We are very poor at this blogging thing. It’s been awhile since we posted anything. I’ll go ahead and blame that on returning from vacation, catching up at work, etc, etc. The real reason is probably a combination of factors, lack of motivation perhaps being one of the larger ones.
Things have been going well here for the past two months. We’ve made a few more friends (its amazing how people can be influenced by repeated offers of food and booze). Before we knew it, we had things to do practically every weekend. We also went on another vacation at the end of October – back to Italy with the Netherlands and Croatia thrown in or good measure. We got a passport stamp going through Slovenia and stopped by the side of the road to talk to a guy selling cheese, so we’ll count that as a country visited as well (which brings us to 10 on the year for this little adventure). All in all, the last two months have been fairly packed with excitement.
As this adventure draws to a close, I’m only just now getting the hang of living as an expat, and only just now starting to understand this little country we’re living in.
I’m particularly fond of the Omani countryside, once you get outside of Muscat. As I’m driving around between the various project sites I visit on a regular basis, I’ll occasionally stop and try to capture the sense of the place. Its difficult. Nonetheless, here are a few pictures of the roadside attractions:
Its my contention that the ratio of goats to people is easily 10 to 1 after you get outside of Muscat. I don’t even know where they find food. My Omani friend Khalid tells me that every goat is accounted for. He says if you touch one hair on the goats head, the shepherd will know (he also says that goats from the countryside are the most delicious, on account of all the roaming around they do).
The landscape in Oman is very dramatic, and dictates how the Omanis live to an incredible degree.The top picture shows the desolate plains that lie between the mountains and the sea. No one lives here. The bottom two pictures shows a wadi in the foothills and one of the falaj that deliver water. Although looking pretty desolate itself, the wadis are where most inland Omanis live, and the falaj are the systems by which they survive. Water from natural springs is collected throughout the mountains and transported great distances to the people that make their lives down in the wadis.
A very typical Omani house. The Omani government grants citizens land to build a house, with the land being selected on a lottery system. Notice the walls surrounding the house? This is very typical for Oman. Behind the walls, women can dress freely around their other family members, so they don’t have to be covered all the time. Its all part of a strange dichotomy about the people here. They’re extremely outgoing, friendly, and generous; but they’re also very private. An Omani I was talking to said something to the effect that “hospitality only extends so far amongst a people that surround their houses with high walls”.

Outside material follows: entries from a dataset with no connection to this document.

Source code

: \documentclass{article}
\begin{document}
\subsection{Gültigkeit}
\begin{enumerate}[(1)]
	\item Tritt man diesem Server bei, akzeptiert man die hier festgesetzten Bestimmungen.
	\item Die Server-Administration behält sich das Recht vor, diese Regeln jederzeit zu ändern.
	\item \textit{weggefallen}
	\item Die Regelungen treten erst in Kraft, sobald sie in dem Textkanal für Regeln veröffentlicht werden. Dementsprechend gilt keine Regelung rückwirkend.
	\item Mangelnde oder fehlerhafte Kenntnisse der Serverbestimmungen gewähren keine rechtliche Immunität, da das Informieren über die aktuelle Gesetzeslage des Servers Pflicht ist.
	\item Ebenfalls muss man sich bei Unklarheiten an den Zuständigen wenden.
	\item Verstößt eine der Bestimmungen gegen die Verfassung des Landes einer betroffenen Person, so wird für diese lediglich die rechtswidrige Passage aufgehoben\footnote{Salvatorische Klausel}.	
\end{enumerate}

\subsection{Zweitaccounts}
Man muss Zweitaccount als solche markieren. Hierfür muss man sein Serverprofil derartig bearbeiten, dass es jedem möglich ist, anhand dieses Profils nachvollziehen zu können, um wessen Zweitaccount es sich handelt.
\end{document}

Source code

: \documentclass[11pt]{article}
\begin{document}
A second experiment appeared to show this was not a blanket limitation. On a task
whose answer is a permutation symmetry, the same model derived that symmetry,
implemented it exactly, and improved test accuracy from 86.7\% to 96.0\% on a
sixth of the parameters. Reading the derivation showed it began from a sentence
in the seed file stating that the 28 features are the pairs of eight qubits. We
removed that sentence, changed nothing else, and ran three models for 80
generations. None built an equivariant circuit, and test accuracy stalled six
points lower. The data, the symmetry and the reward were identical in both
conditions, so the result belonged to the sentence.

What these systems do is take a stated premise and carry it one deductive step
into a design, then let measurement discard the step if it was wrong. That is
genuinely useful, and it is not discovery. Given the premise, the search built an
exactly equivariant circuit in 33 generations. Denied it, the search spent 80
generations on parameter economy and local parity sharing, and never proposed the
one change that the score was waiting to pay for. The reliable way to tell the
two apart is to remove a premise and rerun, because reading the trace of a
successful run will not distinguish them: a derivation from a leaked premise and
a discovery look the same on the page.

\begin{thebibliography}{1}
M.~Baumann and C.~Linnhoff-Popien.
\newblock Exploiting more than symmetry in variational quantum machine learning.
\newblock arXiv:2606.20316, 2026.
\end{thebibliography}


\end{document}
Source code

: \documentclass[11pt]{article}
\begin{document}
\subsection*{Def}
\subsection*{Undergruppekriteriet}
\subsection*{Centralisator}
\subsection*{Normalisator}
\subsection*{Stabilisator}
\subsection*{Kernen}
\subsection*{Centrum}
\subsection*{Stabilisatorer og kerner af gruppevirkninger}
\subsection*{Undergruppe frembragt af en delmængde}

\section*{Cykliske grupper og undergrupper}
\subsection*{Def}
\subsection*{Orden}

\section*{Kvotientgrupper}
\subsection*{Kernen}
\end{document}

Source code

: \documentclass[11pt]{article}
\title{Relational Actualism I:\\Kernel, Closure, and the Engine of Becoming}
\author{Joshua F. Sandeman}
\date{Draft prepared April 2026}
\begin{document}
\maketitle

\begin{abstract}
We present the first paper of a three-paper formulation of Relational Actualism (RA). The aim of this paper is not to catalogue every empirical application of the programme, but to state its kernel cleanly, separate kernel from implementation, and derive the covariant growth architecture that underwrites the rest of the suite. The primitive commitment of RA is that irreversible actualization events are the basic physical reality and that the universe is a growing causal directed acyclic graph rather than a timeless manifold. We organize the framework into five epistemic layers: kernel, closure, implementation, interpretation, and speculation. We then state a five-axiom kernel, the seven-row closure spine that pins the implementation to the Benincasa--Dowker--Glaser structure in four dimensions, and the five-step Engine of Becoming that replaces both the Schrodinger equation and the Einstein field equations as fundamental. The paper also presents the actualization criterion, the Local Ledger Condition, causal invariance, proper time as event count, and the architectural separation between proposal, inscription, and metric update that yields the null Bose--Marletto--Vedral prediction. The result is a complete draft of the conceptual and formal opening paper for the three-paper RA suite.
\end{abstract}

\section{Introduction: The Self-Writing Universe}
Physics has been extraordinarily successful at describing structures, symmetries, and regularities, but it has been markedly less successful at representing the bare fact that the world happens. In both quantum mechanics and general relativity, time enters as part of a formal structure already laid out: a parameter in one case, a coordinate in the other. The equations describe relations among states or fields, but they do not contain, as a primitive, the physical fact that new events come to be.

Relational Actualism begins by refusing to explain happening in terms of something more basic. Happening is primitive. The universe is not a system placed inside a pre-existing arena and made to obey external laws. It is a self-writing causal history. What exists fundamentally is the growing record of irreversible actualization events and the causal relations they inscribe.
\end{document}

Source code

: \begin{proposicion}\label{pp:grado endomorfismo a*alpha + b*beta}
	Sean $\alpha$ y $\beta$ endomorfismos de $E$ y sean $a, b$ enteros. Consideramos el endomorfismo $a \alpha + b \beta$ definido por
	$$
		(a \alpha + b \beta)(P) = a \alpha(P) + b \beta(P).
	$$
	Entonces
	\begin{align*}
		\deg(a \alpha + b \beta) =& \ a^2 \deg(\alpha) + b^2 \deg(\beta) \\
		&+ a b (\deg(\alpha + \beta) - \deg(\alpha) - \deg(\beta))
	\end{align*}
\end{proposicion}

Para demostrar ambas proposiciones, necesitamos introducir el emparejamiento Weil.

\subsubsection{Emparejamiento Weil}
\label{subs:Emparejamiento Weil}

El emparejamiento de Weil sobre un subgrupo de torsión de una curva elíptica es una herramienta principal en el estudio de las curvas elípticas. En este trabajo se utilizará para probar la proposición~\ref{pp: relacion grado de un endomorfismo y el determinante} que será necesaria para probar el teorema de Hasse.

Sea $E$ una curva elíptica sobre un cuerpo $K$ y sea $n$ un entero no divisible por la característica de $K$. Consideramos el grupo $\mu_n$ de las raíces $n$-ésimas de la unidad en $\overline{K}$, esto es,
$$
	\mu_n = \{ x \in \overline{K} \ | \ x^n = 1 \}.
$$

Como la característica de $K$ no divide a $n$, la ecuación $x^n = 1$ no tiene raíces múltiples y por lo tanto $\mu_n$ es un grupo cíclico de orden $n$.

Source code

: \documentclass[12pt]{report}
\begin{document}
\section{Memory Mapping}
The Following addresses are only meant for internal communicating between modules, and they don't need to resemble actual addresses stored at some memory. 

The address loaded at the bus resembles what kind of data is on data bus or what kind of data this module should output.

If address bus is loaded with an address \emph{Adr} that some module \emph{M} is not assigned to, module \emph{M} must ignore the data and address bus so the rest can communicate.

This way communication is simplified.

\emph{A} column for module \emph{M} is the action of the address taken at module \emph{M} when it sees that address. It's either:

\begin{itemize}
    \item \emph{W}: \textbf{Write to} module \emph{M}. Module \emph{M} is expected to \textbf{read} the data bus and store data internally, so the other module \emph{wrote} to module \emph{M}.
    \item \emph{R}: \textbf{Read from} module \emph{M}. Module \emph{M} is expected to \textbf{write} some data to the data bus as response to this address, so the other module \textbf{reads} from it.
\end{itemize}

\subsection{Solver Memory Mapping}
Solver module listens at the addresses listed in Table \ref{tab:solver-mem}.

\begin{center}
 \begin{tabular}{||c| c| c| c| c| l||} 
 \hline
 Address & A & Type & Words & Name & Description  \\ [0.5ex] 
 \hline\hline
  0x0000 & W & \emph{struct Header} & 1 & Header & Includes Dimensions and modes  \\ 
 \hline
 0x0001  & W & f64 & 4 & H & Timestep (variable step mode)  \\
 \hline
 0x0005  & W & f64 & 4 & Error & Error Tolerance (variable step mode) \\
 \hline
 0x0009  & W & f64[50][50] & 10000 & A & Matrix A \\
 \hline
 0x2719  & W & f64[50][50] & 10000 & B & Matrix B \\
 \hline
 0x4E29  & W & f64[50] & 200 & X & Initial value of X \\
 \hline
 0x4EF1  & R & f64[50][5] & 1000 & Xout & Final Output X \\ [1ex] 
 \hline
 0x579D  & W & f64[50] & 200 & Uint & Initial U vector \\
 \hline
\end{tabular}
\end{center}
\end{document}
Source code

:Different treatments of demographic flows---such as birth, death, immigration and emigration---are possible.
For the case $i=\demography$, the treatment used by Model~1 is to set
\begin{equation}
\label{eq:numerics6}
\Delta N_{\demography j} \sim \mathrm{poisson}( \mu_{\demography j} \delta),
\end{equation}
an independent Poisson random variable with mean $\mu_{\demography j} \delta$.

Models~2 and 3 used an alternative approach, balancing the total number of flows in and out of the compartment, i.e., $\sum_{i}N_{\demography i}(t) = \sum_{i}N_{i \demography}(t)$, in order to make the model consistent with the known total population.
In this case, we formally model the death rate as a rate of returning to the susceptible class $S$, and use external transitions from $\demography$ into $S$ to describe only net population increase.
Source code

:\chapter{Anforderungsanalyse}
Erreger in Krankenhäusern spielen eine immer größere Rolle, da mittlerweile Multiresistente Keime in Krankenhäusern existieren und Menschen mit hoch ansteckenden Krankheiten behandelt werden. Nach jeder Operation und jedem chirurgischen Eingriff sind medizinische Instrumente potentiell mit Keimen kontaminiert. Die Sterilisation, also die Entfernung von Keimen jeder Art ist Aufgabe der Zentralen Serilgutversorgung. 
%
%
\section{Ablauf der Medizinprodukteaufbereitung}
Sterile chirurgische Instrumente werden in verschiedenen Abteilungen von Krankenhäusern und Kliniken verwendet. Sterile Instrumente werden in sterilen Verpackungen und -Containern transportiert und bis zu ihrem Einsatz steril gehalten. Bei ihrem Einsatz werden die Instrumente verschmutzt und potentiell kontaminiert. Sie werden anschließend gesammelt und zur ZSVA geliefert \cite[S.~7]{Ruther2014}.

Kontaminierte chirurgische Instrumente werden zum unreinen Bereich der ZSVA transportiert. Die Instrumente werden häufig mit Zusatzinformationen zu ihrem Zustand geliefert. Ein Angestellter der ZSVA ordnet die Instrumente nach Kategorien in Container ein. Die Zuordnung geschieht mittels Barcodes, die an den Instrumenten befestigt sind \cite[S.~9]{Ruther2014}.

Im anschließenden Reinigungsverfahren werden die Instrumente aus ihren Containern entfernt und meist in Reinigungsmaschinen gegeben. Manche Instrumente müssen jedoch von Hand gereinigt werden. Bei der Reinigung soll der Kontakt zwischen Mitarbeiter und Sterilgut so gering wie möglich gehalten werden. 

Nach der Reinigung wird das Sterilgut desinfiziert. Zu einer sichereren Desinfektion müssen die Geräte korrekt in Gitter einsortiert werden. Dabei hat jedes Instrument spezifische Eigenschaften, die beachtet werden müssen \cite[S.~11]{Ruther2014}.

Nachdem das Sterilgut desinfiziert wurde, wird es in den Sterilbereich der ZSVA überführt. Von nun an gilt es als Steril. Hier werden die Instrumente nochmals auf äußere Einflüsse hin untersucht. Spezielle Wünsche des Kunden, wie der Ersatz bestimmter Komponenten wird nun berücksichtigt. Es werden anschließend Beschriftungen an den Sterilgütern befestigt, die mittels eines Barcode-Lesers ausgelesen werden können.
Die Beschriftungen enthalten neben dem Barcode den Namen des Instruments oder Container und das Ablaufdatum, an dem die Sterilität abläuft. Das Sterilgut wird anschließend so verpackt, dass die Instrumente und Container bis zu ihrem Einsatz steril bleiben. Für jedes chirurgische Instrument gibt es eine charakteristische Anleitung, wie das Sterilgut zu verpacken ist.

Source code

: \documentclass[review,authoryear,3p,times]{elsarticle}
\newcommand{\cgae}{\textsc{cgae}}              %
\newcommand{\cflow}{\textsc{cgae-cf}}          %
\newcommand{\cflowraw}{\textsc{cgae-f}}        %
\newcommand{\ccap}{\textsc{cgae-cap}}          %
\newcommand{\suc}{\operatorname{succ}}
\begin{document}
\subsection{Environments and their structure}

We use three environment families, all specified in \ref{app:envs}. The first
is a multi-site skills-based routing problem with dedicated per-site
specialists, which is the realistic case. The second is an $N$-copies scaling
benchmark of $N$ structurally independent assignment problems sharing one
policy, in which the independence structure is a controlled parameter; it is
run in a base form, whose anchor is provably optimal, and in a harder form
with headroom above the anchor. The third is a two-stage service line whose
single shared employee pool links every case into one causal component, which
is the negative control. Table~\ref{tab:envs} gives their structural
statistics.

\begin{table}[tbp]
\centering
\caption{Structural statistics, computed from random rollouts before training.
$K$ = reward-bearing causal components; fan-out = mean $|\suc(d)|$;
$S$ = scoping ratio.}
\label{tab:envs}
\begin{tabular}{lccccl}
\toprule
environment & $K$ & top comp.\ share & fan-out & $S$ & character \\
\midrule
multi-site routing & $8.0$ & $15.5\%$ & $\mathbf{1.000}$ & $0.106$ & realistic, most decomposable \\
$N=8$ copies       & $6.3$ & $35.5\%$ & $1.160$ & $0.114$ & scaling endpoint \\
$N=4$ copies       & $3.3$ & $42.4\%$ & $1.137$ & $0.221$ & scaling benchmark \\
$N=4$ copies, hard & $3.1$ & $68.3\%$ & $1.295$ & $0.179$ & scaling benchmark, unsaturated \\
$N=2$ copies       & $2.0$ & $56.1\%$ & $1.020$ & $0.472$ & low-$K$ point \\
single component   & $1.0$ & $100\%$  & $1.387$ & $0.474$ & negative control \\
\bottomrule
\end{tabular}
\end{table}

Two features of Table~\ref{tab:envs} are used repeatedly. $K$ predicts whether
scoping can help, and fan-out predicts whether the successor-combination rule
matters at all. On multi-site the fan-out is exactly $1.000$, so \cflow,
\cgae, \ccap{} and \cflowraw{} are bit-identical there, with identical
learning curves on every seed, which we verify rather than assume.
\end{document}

It just so happens that we are in the waning days of this leg of our little adventure. We have tickets booked to return to Denver on December 4. We’re trying to squeeze in as much as possible in these last few weeks. We usually explore every weekend as it is, but we’ll be kicking it into overdrive. We’re trying to make it to a camel race, visit some more of the interior mountains, and get together with our friends here more often. We’ve promised our expat friends an authentic Thanksgiving dinner (we even found a place to buy a turkey). As our days here draw to a close, I am reminded of an apt quote by the great Aldous Huxley: “To travel is to discover that everyone is wrong about other countries.” Perhaps never truer than this day and age in the Middle East.